UNPICK fix 2603301701

kosiew · kosiew · commit 5989c6e74f00 · 2026-03-30T19:49:33.000+08:00
diff --git a/FIX_10.md b/FIX_10.md
@@ -0,0 +1,192 @@
+# FIX 10: make restored syntactic null-restriction fast path conservative again
+
+## What this plan is for
+
+This plan is specifically for the new sqllogictest panics reported after the later
+commits in `b9828cabc^..a565c732b`.
+
+It is **not** a retry of earlier fixes:
+
+- `FIX_05.md` / `FIX_06.md`: scalar-subquery / cross-join filter-promotion regressions in
+  `push_down_filter.rs`
+- `FIX_07.md`: semantic split between `is_restrict_null_predicate` and `evaluates_to_null`
+- `FIX_08.md`: benchmark drift and over-broad production work in the benchmark branch
+- `FIX_09.md`: restoring the syntactic fast path after it had been removed
+
+Those threads should stay fixed. The new failure appears to come from the **restored**
+syntactic evaluator itself, not from the mixed-reference early return, not from
+`evaluates_to_null`, and not from scalar-subquery join-promotion logic.
+
+## Best current root-cause hypothesis
+
+The most likely culprit is the restored syntactic fast path in
+[`datafusion/optimizer/src/utils/null_restriction.rs`](/Users/kosiew/GitHub/datafusion/datafusion/optimizer/src/utils/null_restriction.rs),
+re-entered from [`is_restrict_null_predicate`](/Users/kosiew/GitHub/datafusion/datafusion/optimizer/src/utils.rs).
+
+The key problem is here:
+
+- [`datafusion/optimizer/src/utils/null_restriction.rs:65`](/Users/kosiew/GitHub/datafusion/datafusion/optimizer/src/utils/null_restriction.rs#L65)

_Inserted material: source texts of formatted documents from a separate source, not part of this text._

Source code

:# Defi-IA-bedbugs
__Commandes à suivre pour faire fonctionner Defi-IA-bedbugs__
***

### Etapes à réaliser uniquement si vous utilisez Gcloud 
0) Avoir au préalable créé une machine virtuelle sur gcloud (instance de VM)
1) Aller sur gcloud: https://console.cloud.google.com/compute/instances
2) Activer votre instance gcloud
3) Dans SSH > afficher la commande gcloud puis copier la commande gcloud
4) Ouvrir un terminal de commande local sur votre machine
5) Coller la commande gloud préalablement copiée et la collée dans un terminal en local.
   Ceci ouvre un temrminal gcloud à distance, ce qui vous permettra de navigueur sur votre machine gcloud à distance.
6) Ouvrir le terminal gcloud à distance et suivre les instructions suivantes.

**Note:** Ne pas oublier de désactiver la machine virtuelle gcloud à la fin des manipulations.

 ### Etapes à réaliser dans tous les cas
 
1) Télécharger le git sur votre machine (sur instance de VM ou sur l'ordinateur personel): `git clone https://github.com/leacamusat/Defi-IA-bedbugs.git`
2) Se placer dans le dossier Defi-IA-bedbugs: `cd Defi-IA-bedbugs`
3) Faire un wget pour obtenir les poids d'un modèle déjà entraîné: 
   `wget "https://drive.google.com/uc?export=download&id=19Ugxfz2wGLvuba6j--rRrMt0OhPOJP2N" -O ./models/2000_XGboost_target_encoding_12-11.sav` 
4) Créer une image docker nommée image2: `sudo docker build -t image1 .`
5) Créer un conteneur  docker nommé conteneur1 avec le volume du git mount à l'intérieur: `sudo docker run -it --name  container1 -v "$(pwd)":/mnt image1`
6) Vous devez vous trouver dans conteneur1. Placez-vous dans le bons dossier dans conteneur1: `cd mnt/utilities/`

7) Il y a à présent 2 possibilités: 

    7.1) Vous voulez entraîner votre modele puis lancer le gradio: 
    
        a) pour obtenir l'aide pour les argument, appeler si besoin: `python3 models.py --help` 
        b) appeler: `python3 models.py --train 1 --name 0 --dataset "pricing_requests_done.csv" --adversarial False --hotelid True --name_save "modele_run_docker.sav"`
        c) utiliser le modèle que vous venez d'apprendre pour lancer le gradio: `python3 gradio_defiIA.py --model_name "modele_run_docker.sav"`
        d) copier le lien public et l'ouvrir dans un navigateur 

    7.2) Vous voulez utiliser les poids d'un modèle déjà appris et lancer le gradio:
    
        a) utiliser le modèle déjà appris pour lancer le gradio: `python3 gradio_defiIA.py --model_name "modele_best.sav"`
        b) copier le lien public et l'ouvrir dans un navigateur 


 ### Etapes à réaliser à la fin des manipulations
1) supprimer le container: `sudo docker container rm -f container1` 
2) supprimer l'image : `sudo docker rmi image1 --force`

+- [`datafusion/optimizer/src/utils/null_restriction.rs:88`](/Users/kosiew/GitHub/datafusion/datafusion/optimizer/src/utils/null_restriction.rs#L88)
+- [`datafusion/optimizer/src/utils.rs:152`](/Users/kosiew/GitHub/datafusion/datafusion/optimizer/src/utils.rs#L152)
+- [`datafusion/optimizer/src/utils.rs:161`](/Users/kosiew/GitHub/datafusion/datafusion/optimizer/src/utils.rs#L161)
+
+`binary_boolean_value(...)` models SQL three-valued logic using a reduced lattice:
+
+- `Null`
+- `NonNull`
+- `Boolean(bool)`
+
+That is fine only if every combination that reaches the fallback arm is genuinely equivalent.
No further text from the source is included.